Polars vs pandas for Tick-Level Data
What actually changes when you rewrite a futures tick pipeline from pandas to Polars — memory, query cost, and a few footguns.
I recently rewrote a futures L1/L2 ingestion pipeline from pandas to Polars. The dataset was roughly 200 GB of Parquet covering four years of limit order book snapshots. Below are the parts that actually mattered, and the parts that did not.
Where Polars wins decisively
- Lazy API collapses filter + group_by + join into one scan — peak memory dropped from 32 GB to under 6 GB.

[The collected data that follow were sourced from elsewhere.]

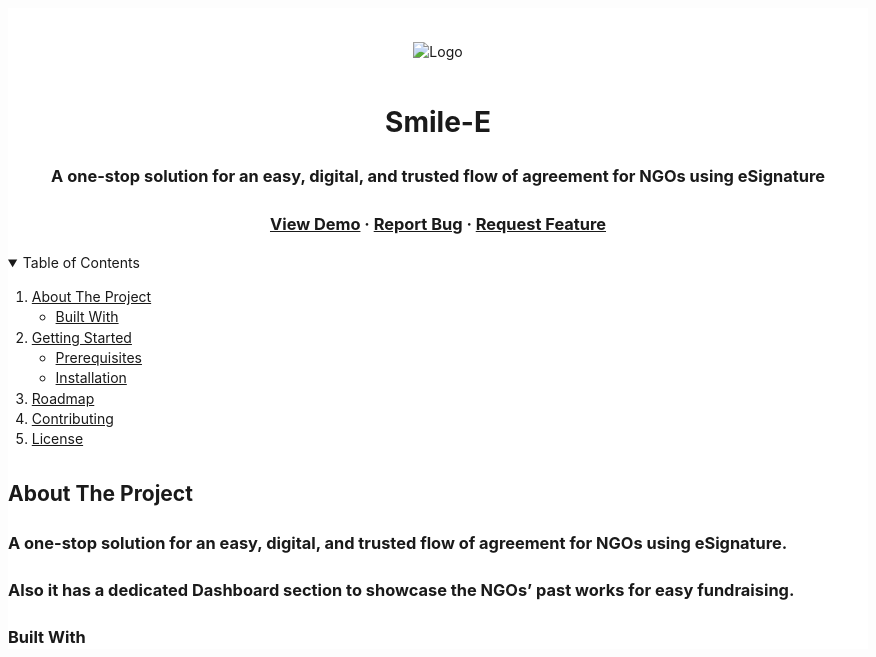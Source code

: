 
<br />
<p align="center">
  <img src="https://i.imgur.com/UfKALPO.png" alt="Logo" width="80%">

  <h1 align="center">Smile-E</h1>

  <h3 align="center">
    A one-stop solution for an easy, digital, and trusted flow of agreement for NGOs using eSignature
    <br />
    <br />
    <a href="https://github.com/niloysikdar/Smile-E">View Demo</a>
    ·
    <a href="https://github.com/niloysikdar/Smile-E/issues">Report Bug</a>
    ·
    <a href="https://github.com/niloysikdar/Smile-E/issues">Request Feature</a>
  </h3>
</p>


<details open="open">
  <summary>Table of Contents</summary>
  <ol>
    <li>
      <a href="#about-the-project">About The Project</a>
      <ul>
        <li><a href="#built-with">Built With</a></li>
      </ul>
    </li>
    <li>
      <a href="#getting-started">Getting Started</a>
      <ul>
        <li><a href="#prerequisites">Prerequisites</a></li>
        <li><a href="#installation">Installation</a></li>
      </ul>
    </li>
    <li><a href="#roadmap">Roadmap</a></li>
    <li><a href="#contributing">Contributing</a></li>
    <li><a href="#license">License</a></li>
  </ol>
</details>



## About The Project

### A one-stop solution for an easy, digital, and trusted flow of agreement for NGOs using eSignature.

### Also it has a dedicated Dashboard section to showcase the NGOs’ past works for easy fundraising.

### Built With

- Vectorized operations on Arrow columns are 5–15x faster than pandas for the same group_by aggregations.
- Streaming engine lets you process files larger than RAM without manual chunking.
Where the gains were marginal
For row-wise feature engineering that needs lookahead-aware rolling windows (e.g., causal rolling skew over an asymmetric window), Polars requires you to think in expressions, and the code ends up looking similar in length to the pandas version. The win there is correctness, not speed.
Footguns worth knowing
- Polars' default join is not stable across releases — always sort by a deterministic key after a join if order matters.
- pl.Expr.rolling requires explicit window sizing in time, not rows, when working with irregular tick spacing.
- Casting between dtypes can silently materialize a full column; use explain() liberally.
import polars as pl
lf = pl.scan_parquet("ticks/*.parquet")
(
lf.filter(pl.col("symbol").is_in(liquid_symbols))
.group_by(["symbol", pl.col("ts").dt.truncate("1m")])
.agg(
pl.col("price").last().alias("close"),
pl.col("price").std().alias("vol"),
)
.collect(streaming=True)
)When I still reach for pandas
Small interactive exploration, Jupyter scratch work, and any time I need a library that only accepts DataFrames (some older statsmodels paths). The right answer in practice is to use both: Polars for the heavy ingestion, pandas for the messy modeling conversation.